AB: Sure! 1) I am a full-time college student, which means I don't have time to write very often during the fall/winter. This also means, since I am taking a Biblical Studies Major, that I am learning Greek (which I love). 2) I was born in Nevada. 3) And . . . let's see . . . I used to dress up in an 'elvish' costume and re-enact the Lord of the Rings (and my interpretations of it). I almost wish that I still could!!
NA: Do you have a title, cover, or plot idea for the next book you can share
AB: The second book is called The Phantom Assassin, and here's a rough synopsis:
Gwaeron, Aen, Theloq and all of Maran Ithael are plagued by a strange man-- one they cannot find, but one who continually haunts their steps. He is after blood, revenge. He wants to kill. And he's coming after Gwaeron.
Not only that, but one by one, people in Maran Ithael begin to disappear. Familiar names fade and flee the pages of the book, and only their bodies are left behind.
Mysterious men from the north slip into Elenath. Mercenaries. What is their purpose?
And in the midst of it all, the darkness grows.
Be there to read the second chapter in Elenath's history.
Stay tuned to my website: www.thekeepersofelenath.weebly.com for irregular updates on how book two is coming. :).
NA: Do you have any other book plans or ideas after your current series?
AB: Of course! :) I actually have rough ideas for seventeen more books :). Six of them will be in the KoE series, and I'm currently co-authoring another series called Shards of Glass. :)
NA: Wow! I look forward to those!
Do you have any advice to those writing or planning to write Christian fantasy?

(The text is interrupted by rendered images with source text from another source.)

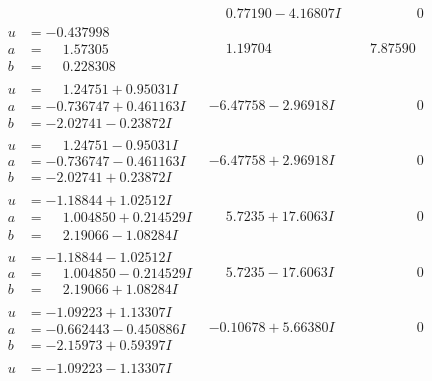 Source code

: \documentclass[1p]{elsarticle_modified}
\theoremstyle{definition}
\begin{document}
$$\begin{array}{c|c|c}
 & \phantom{-}0.77190 - 4.16807 I & \phantom{-0.000000 } 0 \\ \hline\begin{aligned}
u &= -0.437998\phantom{ +0.000000I} \\
a &= \phantom{-}1.57305\phantom{ +0.000000I} \\
b &= \phantom{-}0.228308\phantom{ +0.000000I}\end{aligned}
 & \phantom{-}1.19704\phantom{ +0.000000I} & \phantom{-}7.87590\phantom{ +0.000000I} \\ \hline\begin{aligned}
u &= \phantom{-}1.24751 + 0.95031 I \\
a &= -0.736747 + 0.461163 I \\
b &= -2.02741 - 0.23872 I\end{aligned}
 & -6.47758 - 2.96918 I & \phantom{-0.000000 } 0 \\ \hline\begin{aligned}
u &= \phantom{-}1.24751 - 0.95031 I \\
a &= -0.736747 - 0.461163 I \\
b &= -2.02741 + 0.23872 I\end{aligned}
 & -6.47758 + 2.96918 I & \phantom{-0.000000 } 0 \\ \hline\begin{aligned}
u &= -1.18844 + 1.02512 I \\
a &= \phantom{-}1.004850 + 0.214529 I \\
b &= \phantom{-}2.19066 - 1.08284 I\end{aligned}
 & \phantom{-}5.7235 + 17.6063 I & \phantom{-0.000000 } 0 \\ \hline\begin{aligned}
u &= -1.18844 - 1.02512 I \\
a &= \phantom{-}1.004850 - 0.214529 I \\
b &= \phantom{-}2.19066 + 1.08284 I\end{aligned}
 & \phantom{-}5.7235 - 17.6063 I & \phantom{-0.000000 } 0 \\ \hline\begin{aligned}
u &= -1.09223 + 1.13307 I \\
a &= -0.662443 - 0.450886 I \\
b &= -2.15973 + 0.59397 I\end{aligned}
 & -0.10678 + 5.66380 I & \phantom{-0.000000 } 0 \\ \hline\begin{aligned}
u &= -1.09223 - 1.13307 I \\

\end{aligned}
\end{array}$$
\end{document}
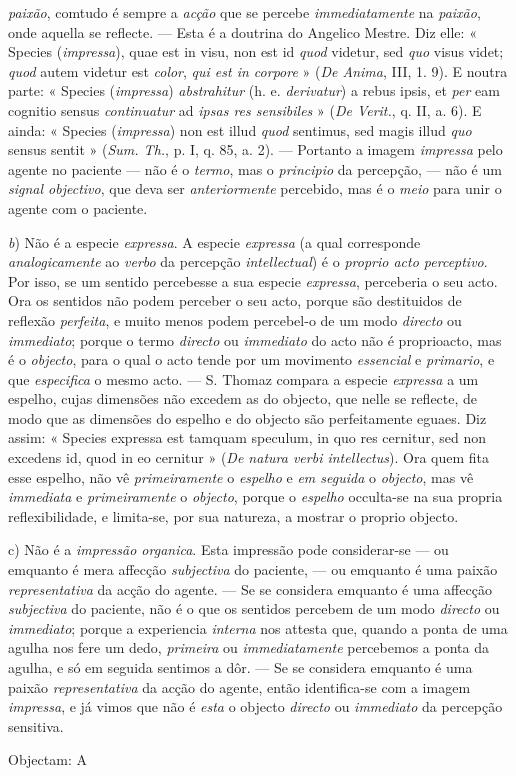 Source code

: \emph{paixão}, comtudo é sempre a \emph{acção} que se percebe \emph{immediatamente} na \emph{paixão}, onde aquella se reflecte. --- Esta é a doutrina do Angelico Mestre. Diz elle: « Species (\emph{impressa}), quae est in visu, non est id \emph{quod} videtur, sed \emph{quo} visus videt; \emph{quod} autem videtur est \emph{color}, \emph{qui est in corpore} » (\emph{De Anima}, III, 1. 9). E noutra parte: « Species (\emph{impressa}) \emph{abstrahitur} (h. e. \emph{derivatur}) a rebus ipsis, et \emph{per} eam cognitio sensus \emph{continuatur} ad \emph{ipsas res sensibiles} » (\emph{De Verit.}, q. II, a. 6). E ainda: « Species (\emph{impressa}) non est illud \emph{quod} sentimus, sed magis illud \emph{quo} sensus sentit » (\emph{Sum. Th.}, p. I, q. 85, a. 2). --- Portanto a imagem \emph{impressa} pelo agente no paciente --- não é o \emph{termo}, mas o \emph{principio} da percepção, --- não é um \emph{signal objectivo}, que deva ser \emph{anteriormente} percebido, mas é o \emph{meio} para unir o agente com o paciente.\par \emph{b}) Não é a especie \emph{expressa}. A especie \emph{expressa} (a qual corresponde \emph{analogicamente} ao \emph{verbo} da percepção \emph{intellectual}) é o \emph{proprio acto perceptivo}. Por isso, se um sentido percebesse a sua especie \emph{expressa}, perceberia o seu acto. Ora os sentidos não podem perceber o seu acto, porque são destituidos de reflexão \emph{perfeita}, e muito menos podem percebel-o de um modo \emph{directo} ou \emph{immediato}; porque o termo \emph{directo} ou \emph{immediato} do acto não é proprioacto, mas é o \emph{objecto}, para o qual o acto tende por um movimento \emph{essencial} e \emph{primario}, e que \emph{especifica} o mesmo acto. --- S. Thomaz compara a especie \emph{expressa} a um espelho, cujas dimensões não excedem as do objecto, que nelle se reflecte, de modo que as dimensões do espelho e do objecto são perfeitamente eguaes. Diz assim: « Species expressa est tamquam speculum, in quo res cernitur, sed non excedens id, quod in eo cernitur » (\emph{De natura verbi intellectus}). Ora quem fita esse espelho, não vê \emph{primeiramente} o \emph{espelho} e \emph{em seguida} o \emph{objecto}, mas vê \emph{immediata} e \emph{primeiramente} o \emph{objecto}, porque o \emph{espelho} occulta-se na sua propria reflexibilidade, e limita-se, por sua natureza, a mostrar o proprio objecto.\par c) Não é a \emph{impressão organica}. Esta impressão pode considerar-se --- ou emquanto é mera affecção \emph{subjectiva} do paciente, --- ou emquanto é uma paixão \emph{representativa} da acção do agente. --- Se se considera emquanto é uma affecção \emph{subjectiva} do paciente, não é o que os sentidos percebem de um modo \emph{directo} ou \emph{immediato}; porque a experiencia \emph{interna} nos attesta que, quando a ponta de uma agulha nos fere um dedo, \emph{primeira} ou \emph{immediatamente} percebemos a ponta da agulha, e só em seguida sentimos a dôr. --- Se se considera emquanto é uma paixão \emph{representativa} da acção do agente, então identifica-se com a imagem \emph{impressa}, e já vimos que não é \emph{esta} o objecto \emph{directo} ou \emph{immediato} da percepção sensitiva.\par Objectam: A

AB: I could give pages of advice. :) (if you would like those pages, find me on Facebook and I'll do my best). Mainly, I would say never give up. People will tell you that you'll never make it, that writing is a waste of your time. Remember that success isn't about being published or being famous, it's about how much we do for God with our talent. You're going to get discouraged and want to give up, but don't! That shouldn't be an option you consider. If your WIP (work in progress) isn't turning out like it should, it's a sign that something's wrong with it. You can fix it! Lastly: write because you enjoy it, because God has given you that desire and that gift. It might not be what you're going to do with the rest of your life, but you can always bring glory to God with your talents, no matter what they are.
Thanks, Noah! And to everyone reading this, May the magic of good storytelling be yours!
NA: Thank YOU Amanda! It was great to have you! May God bless your writing!